Enhancing mechanism of interfacial metal element on the thermal transport across Cu-graphene interfaces revealed by molecular dynamics simulations

Abstract

Enhancing the interfacial thermal conductance (ITC) between graphene fillers and a metal matrix is critical for the practical application of metal matrix composites as thermal management materials. In this work, the interfacial metal element (M) is utilized to enhance the ITC in copper matrix composite filled with trilayer graphene (TLG) through non-equilibrium molecular dynamics (NEMD) simulations. The results show that different impacts are induced in enhancing the ITC of Cu-TLG interfaces.

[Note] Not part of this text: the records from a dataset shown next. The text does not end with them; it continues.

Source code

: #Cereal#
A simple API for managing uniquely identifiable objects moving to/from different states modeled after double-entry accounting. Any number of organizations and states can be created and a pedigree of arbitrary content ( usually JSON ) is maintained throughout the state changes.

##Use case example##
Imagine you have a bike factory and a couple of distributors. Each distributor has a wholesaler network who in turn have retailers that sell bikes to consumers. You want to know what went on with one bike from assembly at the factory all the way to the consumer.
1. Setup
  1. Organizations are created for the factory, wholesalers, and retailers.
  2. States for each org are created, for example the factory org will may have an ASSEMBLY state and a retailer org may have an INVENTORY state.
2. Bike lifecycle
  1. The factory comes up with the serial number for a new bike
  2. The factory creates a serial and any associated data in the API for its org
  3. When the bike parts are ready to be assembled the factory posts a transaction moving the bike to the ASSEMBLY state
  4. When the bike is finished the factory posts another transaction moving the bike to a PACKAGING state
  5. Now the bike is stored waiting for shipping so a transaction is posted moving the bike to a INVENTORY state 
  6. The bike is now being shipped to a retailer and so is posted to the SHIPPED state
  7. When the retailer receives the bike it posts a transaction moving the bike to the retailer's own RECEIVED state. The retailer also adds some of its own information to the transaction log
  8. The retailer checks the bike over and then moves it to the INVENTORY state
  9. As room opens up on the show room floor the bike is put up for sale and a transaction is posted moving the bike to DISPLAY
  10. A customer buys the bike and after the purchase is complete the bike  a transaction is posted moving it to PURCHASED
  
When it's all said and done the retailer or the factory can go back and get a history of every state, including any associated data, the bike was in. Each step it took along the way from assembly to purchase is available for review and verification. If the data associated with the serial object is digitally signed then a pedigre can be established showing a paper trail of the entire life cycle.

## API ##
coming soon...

Specifically, a positive enhancing effect is introduced by interfacial elements (Ti and Co) chemically bonded with copper matrix and TLG. The positive enhancing mechanism of a metal interfacial element on the ITC is further illustrated in terms of the phonon density of states (PDOS) in the Cu-M-TLG interface region. It should be stressed that the ITC increases gradually with the increasing interfacial Ti layer thickness (from 1 to 5 layers). In contrast, a negative enhancing effect is introduced by interfacial elements (Au and Pd) physically and mixed bonded with copper and TLG because of Cu-M (M = Au/Pd) interface caused a strong phonon scattering. The enhancing mechanism on the ITC of Cu-TLG composite induced by the interfacial metal element is expected to provide a theoretical guideline for improving the overall thermal conductivity of metal matrix composite materials.